▸ **Exercise details**
Please find all lines containing "tilfælde" in the listing below and copy them.

Start of Data in this exercise

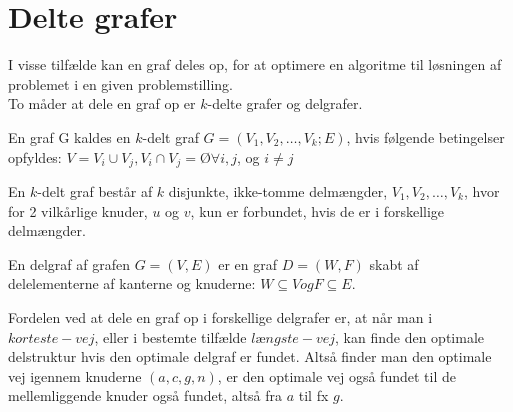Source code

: \section{Delte grafer}
I visse tilfælde kan en graf deles op, for at optimere en algoritme til løsningen af problemet i en given problemstilling. \\
To måder at dele en graf op er $k$-delte grafer og delgrafer.

\begin{defn} \label{defn:k-delt} %
En graf G kaldes en $k$-delt graf $G = (V_1, V_2, \ldots, V_k; E)$, hvis følgende betingelser opfyldes: $V= V_i \cup V_j, V_i \cap V_j = Ø \forall i,j$, og $i\neq j$ 
\end{defn}

En $k$-delt graf består af $k$ disjunkte, ikke-tomme delmængder, $V_1, V_2, \ldots, V_k$, hvor for 2 vilkårlige knuder, $u$ og $v$, kun er forbundet, hvis de er i forskellige delmængder.
\begin{defn}	 \label{defn:delgraf} %
En delgraf af grafen $G= (V,E)$ er en graf $D = (W,F)$ skabt af delelementerne af kanterne og knuderne: $W \subseteq V og F \subseteq E$.
\end{defn}

Fordelen ved at dele en graf op i forskellige delgrafer er, at når man i $korteste-vej$, eller i bestemte tilfælde $længste-vej$, kan finde den optimale delstruktur hvis den optimale delgraf er fundet. Altså finder man den optimale vej igennem knuderne $(a, c, g, n)$, er den optimale vej også fundet til de mellemliggende knuder også fundet, altså fra $a$ til fx $g$.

End of Data in this exercise

▸ **Reply**
I visse tilfælde kan en graf deles op, for at optimere en algoritme til løsningen af problemet i en given problemstilling. \\
Fordelen ved at dele en graf op i forskellige delgrafer er, at når man i $korteste-vej$, eller i bestemte tilfælde $længste-vej$, kan finde den optimale delstruktur hvis den optimale delgraf er fundet. Altså finder man den optimale vej igennem knuderne $(a, c, g, n)$, er den optimale vej også fundet til de mellemliggende knuder også fundet, altså fra $a$ til fx $g$.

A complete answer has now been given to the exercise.